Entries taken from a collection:
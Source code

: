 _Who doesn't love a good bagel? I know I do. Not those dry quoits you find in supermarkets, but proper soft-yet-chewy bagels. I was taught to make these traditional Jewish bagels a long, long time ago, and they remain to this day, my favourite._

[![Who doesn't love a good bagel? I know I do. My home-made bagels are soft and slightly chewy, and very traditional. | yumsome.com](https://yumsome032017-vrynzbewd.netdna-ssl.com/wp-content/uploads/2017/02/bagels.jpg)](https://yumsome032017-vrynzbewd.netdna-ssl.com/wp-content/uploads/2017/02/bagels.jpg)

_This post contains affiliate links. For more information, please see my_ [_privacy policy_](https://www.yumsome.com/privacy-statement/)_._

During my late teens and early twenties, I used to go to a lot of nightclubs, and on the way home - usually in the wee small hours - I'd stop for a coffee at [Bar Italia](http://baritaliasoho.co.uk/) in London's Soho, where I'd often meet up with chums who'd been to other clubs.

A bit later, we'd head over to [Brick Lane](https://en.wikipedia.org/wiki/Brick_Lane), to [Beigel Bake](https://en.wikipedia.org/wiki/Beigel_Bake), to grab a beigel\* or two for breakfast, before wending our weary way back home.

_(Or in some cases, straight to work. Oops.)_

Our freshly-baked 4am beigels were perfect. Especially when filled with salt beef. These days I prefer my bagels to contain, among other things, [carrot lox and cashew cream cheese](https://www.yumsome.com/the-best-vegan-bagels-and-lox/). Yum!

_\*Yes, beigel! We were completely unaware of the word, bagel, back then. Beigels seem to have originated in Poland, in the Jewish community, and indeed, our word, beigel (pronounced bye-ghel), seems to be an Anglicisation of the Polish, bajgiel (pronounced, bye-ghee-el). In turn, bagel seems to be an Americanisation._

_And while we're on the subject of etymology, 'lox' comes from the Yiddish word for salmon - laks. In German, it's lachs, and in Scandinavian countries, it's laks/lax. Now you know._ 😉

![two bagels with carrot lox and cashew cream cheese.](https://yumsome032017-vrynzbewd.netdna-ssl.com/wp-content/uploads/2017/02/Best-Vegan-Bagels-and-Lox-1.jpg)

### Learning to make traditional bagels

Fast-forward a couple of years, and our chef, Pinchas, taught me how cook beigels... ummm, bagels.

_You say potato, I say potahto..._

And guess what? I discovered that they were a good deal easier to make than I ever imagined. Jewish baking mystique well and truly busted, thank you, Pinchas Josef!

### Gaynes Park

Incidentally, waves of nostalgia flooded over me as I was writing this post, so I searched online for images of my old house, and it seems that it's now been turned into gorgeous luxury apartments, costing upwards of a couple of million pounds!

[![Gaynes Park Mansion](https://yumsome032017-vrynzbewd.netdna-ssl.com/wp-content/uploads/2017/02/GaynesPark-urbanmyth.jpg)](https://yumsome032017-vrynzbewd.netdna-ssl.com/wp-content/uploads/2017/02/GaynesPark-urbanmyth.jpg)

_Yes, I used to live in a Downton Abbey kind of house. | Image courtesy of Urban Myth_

* * *

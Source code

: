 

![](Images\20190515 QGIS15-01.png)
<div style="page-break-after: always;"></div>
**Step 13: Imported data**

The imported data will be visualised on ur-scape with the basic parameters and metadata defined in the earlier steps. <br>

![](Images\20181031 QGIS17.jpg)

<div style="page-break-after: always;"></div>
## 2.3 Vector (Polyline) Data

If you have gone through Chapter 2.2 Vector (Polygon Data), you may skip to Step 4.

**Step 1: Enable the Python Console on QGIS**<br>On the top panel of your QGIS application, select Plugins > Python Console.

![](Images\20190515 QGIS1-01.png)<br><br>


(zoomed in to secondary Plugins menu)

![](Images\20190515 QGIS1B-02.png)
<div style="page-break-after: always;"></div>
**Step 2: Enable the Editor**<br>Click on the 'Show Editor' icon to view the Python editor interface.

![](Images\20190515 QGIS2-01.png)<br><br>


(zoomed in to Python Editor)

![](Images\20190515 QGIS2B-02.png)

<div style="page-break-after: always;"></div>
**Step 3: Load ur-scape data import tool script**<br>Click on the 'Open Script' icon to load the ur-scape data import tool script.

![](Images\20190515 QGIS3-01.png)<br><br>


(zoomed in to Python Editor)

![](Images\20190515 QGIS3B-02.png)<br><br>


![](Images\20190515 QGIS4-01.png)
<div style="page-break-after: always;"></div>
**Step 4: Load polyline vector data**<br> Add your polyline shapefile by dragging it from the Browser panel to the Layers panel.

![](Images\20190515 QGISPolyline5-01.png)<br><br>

==

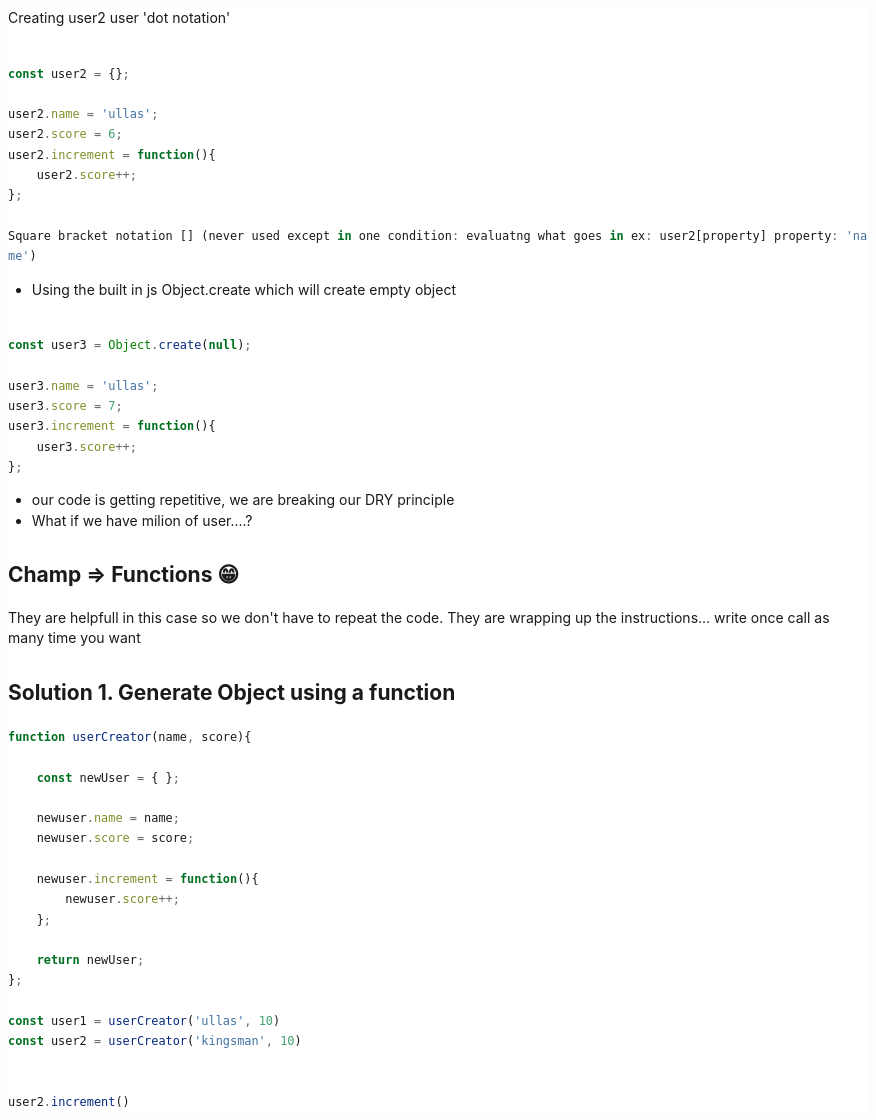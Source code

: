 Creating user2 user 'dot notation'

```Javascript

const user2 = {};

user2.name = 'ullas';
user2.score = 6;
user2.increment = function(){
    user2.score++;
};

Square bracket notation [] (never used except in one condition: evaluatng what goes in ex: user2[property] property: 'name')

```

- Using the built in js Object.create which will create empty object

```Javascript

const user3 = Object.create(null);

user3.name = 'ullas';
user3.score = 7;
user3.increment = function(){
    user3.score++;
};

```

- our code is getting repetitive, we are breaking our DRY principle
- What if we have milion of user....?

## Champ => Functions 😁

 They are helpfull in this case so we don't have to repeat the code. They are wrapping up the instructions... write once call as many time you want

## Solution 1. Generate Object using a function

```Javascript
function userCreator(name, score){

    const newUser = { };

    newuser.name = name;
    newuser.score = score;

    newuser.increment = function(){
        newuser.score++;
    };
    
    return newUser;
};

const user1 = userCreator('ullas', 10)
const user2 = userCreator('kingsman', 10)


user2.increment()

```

_EXERCISE DIRECTIONS_
Work out how many lines in the data include "post". Answer with the number only.

_WORKED SOLUTION_
2